9. Stare in piedi, allargare le gambe, raddrizzare le braccia lungo il busto, piegarsi profondamente in avanti, abbassare le braccia in basso, far oscillare le braccia in pendenza, toccare il pavimento con le mani, più lontano si è lungo e meglio è. Piega in profondità, allunga le braccia in avanti, tocca il pavimento con loro più lontano di fronte a te, meglio è.

10. Mettiti in ginocchio, piegati in avanti, allungare le braccia e appoggiarle sul pavimento (le braccia e il busto dovrebbero essere sulla stessa linea), allargare le braccia, oscillare in inclinazione, spingere indietro le braccia, oscillare in inclinazione.

11. Mettiti in ginocchio, piegati in avanti, allungare le braccia e spingerle a terra (le braccia e il busto dovrebbero essere sulla stessa linea). Muovi le mani a sinistra, dondolando nel pendio (le gambe devono rimanere sempre in un posto), muovi le braccia all'indietro, dondolando nel pendio. Fai lo stesso nella direzione opposta.
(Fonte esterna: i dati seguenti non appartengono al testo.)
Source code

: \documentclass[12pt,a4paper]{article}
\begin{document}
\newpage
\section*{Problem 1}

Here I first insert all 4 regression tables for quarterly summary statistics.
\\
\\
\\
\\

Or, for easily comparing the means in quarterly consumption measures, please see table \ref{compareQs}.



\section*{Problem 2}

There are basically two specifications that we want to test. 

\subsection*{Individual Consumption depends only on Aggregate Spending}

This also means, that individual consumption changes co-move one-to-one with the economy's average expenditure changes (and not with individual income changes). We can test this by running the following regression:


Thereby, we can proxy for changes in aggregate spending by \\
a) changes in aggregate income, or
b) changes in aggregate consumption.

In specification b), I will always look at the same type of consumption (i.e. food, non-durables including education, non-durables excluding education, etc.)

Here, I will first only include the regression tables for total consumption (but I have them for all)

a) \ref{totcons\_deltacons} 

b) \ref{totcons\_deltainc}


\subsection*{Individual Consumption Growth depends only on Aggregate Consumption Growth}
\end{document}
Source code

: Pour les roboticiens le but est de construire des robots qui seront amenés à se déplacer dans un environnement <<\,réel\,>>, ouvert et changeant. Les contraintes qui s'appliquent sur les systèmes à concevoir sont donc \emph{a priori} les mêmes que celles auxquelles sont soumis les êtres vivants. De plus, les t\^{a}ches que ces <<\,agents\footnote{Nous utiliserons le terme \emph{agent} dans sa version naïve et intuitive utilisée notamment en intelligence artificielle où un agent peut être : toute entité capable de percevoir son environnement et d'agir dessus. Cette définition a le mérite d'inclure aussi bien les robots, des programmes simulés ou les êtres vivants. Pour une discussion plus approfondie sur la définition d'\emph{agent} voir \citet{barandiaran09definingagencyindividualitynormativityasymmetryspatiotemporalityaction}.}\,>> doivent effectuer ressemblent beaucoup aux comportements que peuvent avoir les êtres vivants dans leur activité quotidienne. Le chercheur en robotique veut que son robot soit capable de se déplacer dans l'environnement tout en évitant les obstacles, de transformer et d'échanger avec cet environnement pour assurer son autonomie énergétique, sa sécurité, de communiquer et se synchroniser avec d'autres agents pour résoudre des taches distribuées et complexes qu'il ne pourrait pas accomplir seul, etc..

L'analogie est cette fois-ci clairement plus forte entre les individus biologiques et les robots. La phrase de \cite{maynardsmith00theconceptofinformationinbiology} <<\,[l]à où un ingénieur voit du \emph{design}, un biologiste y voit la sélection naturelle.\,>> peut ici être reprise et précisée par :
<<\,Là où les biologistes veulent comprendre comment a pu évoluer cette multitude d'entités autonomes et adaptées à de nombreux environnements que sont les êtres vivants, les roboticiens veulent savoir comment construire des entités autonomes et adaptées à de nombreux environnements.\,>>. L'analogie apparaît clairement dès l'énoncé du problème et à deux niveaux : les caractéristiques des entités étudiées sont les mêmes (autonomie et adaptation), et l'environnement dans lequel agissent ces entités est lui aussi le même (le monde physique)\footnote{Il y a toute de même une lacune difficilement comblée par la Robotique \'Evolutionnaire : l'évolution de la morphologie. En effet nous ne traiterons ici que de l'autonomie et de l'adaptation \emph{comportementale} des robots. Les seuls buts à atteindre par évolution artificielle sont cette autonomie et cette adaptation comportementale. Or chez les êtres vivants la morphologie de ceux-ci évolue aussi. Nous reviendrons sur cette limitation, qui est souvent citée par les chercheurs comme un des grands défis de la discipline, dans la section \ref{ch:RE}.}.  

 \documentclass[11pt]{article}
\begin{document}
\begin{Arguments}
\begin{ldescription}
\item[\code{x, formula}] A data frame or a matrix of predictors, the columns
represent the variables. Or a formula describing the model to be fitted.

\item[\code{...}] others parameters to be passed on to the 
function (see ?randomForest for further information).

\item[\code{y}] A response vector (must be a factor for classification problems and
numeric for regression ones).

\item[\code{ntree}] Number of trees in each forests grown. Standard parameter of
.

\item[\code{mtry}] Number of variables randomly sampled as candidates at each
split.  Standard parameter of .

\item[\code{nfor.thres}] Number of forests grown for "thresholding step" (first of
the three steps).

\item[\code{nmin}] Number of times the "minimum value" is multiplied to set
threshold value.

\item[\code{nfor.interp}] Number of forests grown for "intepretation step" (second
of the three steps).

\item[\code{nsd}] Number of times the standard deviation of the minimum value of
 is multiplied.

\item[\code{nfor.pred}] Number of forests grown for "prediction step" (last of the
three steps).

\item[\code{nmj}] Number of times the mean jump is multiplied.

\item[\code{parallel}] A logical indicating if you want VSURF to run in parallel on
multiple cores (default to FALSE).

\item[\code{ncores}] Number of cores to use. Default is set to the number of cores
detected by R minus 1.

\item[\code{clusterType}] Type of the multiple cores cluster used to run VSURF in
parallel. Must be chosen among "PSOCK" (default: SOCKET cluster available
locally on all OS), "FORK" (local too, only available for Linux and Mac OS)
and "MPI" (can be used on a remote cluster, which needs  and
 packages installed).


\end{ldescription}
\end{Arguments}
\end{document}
12. Questo esercizio rafforza molto bene tutti i gruppi muscolari della schiena. Mettiti a quattro zampe come mostrato nella foto, posiziona le ginocchia sulla larghezza delle spalle, raddrizza le braccia, i palmi delle mani dovrebbero essere posizionati esattamente sotto le spalle. Prova a filtrare la stampa. La posizione deve essere fatta il più dritto possibile - dalla sommità della testa ai fianchi (non permettere che la schiena si pieghi nella parte bassa della schiena). Allo stesso tempo con il piede sinistro, allungare il braccio destro in avanti. Mantenere la posizione per 2-3 secondi, quindi prendere la posizione di partenza. Quindi fai di nuovo l'esercizio, cambiando la mano sinistra a destra e il piede destro a sinistra. Continua a fare questo esercizio per la schiena, alternando costantemente le braccia e le gambe. Nell'ultimo esercizio, rimani il più a lungo possibile nella posizione finale per circa trenta secondi sia con la svolta a destra che con la svolta a sinistra.

13. Sali in ginocchio e poggia sulle braccia distese, solleva il bacino, raddrizza le gambe (i piedi e le mani devono rimanere in posizione, sposta il peso del corpo indietro, non sollevare i piedi dal pavimento), dondola nel pendio e inginocchia di nuovo.

14. Sdraiati sullo stomaco, allungare le braccia in avanti, posizionare i palmi delle mani sul pavimento, piegare il busto all'indietro, piegare le braccia e distendersi sulla nuca, allungare le braccia in avanti, tornare alla posizione di partenza.

15. Sdraiati sullo stomaco, piega le braccia davanti a te, unisciti alla fronte, piega gli avambracci verso l'interno. Alza le gambe dal pavimento, fai oscillare alternativamente i piedi su e giù (le dita dovrebbero essere tese), abbassa le gambe sul pavimento.

16. Sdraiati sulla schiena, piegare le gambe alle ginocchia, raddrizzare le braccia lungo il corpo, sollevare il bacino sopra il pavimento (il tronco e le anche dovrebbero essere sulla stessa linea), abbassare il bacino.

17. Sedetevi, unite le gambe, piegate la gamba sinistra e premete con le mani sullo stomaco, spostate le braccia indietro, i palmi dovrebbero essere alzati, fate oscillare le braccia indietro (la gamba deve rimanere piegata durante l'oscillazione), piegate profondamente in avanti, espirate e toccate piede destro delle mani. Basta fare la sinistra.